If $a$ is one of the units/neurons in hidden layer, it is equal to the following:


$$ a = f  \left( \sum_{i=0}^N w_i x_i \right) $$

The function in the preceding equation is the activation function we are applying on top of the summation so that we attain non-linearity (we need non-linearity so that our model can now learn complex patterns).

Moreover, having more than one hidden layer helps in achieving high non-linearity. We want to achieve high non-linearity because without it, a neural network would be a giant linear function.

Hidden layers are necessary when the neural network has to make sense of
something very complicated, contextual, or non-obvious, like image recognition. The term deep learning comes from having many hidden layers. These layers are known as hidden because they are not visible as a network output.



##Training a Neural Network

Training a neural network basically means calibrating all the weights by repeating two key steps: 

- forward propagation 
- back propagation

In forward propagation, we apply a set of weights to the input data and calculate an output. For the first forward propagation, the set of weights’ values are initialized randomly.

In back propagation, we measure the margin of error of the output and adjust the
weights accordingly to decrease the error.

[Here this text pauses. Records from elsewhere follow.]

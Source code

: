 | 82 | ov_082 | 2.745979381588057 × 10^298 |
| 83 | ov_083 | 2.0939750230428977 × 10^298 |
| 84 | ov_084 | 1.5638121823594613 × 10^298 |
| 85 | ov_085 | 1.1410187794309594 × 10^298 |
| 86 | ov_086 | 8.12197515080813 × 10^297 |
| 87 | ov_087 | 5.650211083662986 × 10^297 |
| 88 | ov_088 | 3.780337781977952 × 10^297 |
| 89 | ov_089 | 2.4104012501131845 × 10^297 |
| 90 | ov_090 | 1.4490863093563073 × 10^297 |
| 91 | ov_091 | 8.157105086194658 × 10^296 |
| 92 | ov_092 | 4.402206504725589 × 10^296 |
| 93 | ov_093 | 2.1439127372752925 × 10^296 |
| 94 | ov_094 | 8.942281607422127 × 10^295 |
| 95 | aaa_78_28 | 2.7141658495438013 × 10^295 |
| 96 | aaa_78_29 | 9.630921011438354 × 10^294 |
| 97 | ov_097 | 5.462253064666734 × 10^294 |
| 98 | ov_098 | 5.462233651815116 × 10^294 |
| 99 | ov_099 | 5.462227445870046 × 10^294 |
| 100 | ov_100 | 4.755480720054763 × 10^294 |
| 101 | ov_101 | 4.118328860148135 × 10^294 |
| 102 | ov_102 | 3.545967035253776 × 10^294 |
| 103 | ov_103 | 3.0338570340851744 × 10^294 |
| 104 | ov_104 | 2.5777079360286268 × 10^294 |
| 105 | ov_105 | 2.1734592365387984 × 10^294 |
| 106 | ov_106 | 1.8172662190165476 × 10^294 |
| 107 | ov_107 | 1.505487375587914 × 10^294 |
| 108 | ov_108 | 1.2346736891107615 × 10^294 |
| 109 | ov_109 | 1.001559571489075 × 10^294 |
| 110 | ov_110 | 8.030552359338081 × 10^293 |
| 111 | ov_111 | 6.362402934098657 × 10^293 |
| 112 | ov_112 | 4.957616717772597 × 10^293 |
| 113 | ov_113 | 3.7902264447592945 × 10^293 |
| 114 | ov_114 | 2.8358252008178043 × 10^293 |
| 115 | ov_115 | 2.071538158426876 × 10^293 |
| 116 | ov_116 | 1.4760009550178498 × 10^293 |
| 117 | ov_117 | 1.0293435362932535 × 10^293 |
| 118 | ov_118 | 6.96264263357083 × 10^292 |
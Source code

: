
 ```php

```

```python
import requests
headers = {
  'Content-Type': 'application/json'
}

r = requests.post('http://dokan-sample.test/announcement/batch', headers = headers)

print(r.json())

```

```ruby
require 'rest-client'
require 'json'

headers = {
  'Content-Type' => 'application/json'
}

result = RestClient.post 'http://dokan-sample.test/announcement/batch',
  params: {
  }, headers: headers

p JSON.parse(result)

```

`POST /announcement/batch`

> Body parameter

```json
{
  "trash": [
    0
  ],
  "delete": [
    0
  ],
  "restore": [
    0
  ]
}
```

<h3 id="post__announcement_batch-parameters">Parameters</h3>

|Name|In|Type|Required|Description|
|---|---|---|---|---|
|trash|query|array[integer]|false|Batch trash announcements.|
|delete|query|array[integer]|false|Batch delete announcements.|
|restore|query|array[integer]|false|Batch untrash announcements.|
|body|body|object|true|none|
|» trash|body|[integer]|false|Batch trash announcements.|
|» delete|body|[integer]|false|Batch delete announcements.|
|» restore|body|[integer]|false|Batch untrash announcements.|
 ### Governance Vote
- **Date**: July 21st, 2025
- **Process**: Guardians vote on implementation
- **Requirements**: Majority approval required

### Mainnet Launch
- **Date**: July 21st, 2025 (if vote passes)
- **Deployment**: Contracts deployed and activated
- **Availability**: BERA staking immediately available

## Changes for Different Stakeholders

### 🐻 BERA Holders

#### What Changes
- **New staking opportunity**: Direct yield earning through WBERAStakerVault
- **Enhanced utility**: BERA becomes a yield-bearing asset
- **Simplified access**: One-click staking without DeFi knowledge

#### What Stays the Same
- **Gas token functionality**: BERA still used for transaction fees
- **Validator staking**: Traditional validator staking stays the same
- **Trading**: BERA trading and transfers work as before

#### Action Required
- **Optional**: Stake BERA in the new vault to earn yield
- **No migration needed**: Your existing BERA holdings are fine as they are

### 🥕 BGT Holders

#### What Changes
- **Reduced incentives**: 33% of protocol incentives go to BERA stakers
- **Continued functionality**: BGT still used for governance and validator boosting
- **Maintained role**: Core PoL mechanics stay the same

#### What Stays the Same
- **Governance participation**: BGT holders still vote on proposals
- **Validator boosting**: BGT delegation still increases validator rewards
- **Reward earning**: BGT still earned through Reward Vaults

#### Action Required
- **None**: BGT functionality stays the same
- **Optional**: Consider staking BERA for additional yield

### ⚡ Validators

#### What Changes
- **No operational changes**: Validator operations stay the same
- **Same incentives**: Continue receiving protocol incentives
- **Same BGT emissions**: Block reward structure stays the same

Neural networks repeat both forward and back propagation until the weights are
calibrated to accurately predict an output.

###Forward Propagation

Let’s go through a simple example of training a neural network to function as an
exclusive or (XOR) operation to illustrate each step in the training process. The XOR function can be represented by the mapping of the inputs and outputs, as shown in the following table, which we’ll use as training data. It should provide a correct output given any input acceptable by the XOR function.

| Input | Output |
| ---   | ---    |
| (0, 0) |   0   |
| (0, 1) |   1   |
| (1, 0) |   1   |
| (1, 1) |   0   |

Let’s use the last row from the preceding table, (1,1) => 0, to demonstrate forward propagation. Note that, while this is a classification problem,
we will still treat it as a regression problem, only to understand how forward and back propagation work.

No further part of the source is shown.